Saturday night Aug 2nd, put in at rock springs rd (west ramp). While out seems a person or persons decided they needed my catalytic converters more than I did so they cut them off my truck, $1500 in damages! I contacted the authorities they told me its been bad this year between West branch and Mosquito even reports of trailers being stolen in broad daylight! Pathetic scumbags.


----------



## missionfishin (Sep 21, 2011)

Sorry to hear that. That sucks. I don't know if I would want to witness someone doing that to my truck or not. Probably would end up doing life in prison. Scumbags need beaten badly.
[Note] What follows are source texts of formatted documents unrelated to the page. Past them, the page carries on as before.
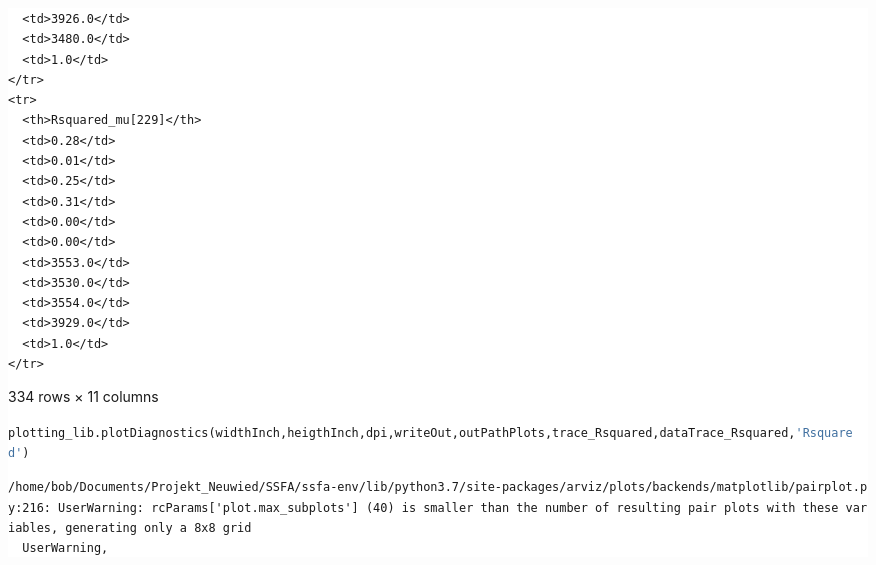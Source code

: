       <td>3926.0</td>
      <td>3480.0</td>
      <td>1.0</td>
    </tr>
    <tr>
      <th>Rsquared_mu[229]</th>
      <td>0.28</td>
      <td>0.01</td>
      <td>0.25</td>
      <td>0.31</td>
      <td>0.00</td>
      <td>0.00</td>
      <td>3553.0</td>
      <td>3530.0</td>
      <td>3554.0</td>
      <td>3929.0</td>
      <td>1.0</td>
    </tr>
  </tbody>
</table>
<p>334 rows × 11 columns</p>
</div>




```python
plotting_lib.plotDiagnostics(widthInch,heigthInch,dpi,writeOut,outPathPlots,trace_Rsquared,dataTrace_Rsquared,'Rsquared')
```

    /home/bob/Documents/Projekt_Neuwied/SSFA/ssfa-env/lib/python3.7/site-packages/arviz/plots/backends/matplotlib/pairplot.py:216: UserWarning: rcParams['plot.max_subplots'] (40) is smaller than the number of resulting pair plots with these variables, generating only a 8x8 grid
      UserWarning,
Sent from my Moto G (5) Plus using Tapatalk


----------



## monsterzero (Sep 23, 2010)

missionfishin said:


> Sorry to hear that. That sucks. I don't know if I would want to witness someone doing that to my truck or not. Probably would end up doing life in prison. Scumbags need beaten badly.
> 
> Sent from my Moto G (5) Plus using Tapatalk





missionfishin said:


> Sorry to hear that. That sucks. I don't know if I would want to witness someone doing that to my truck or not. Probably would end up doing life in prison. Scumbags need beaten badly.
> 
> Sent from my Moto G (5) Plus using Tapatalk


Just five minute's is all I ask.


----------



## BuckeyeFishin07 (Apr 10, 2017)

missionfishin said:


> Sorry to hear that. That sucks. I don't know if I would want to witness someone doing that to my truck or not. Probably would end up doing life in prison. Scumbags need beaten badly.
> 
> Sent from my Moto G (5) Plus using Tapatalk


Not beaten! Just need their hands cut off! Nothing worse than a thief!


----------



## twistedcatfish1971 (Jul 21, 2013)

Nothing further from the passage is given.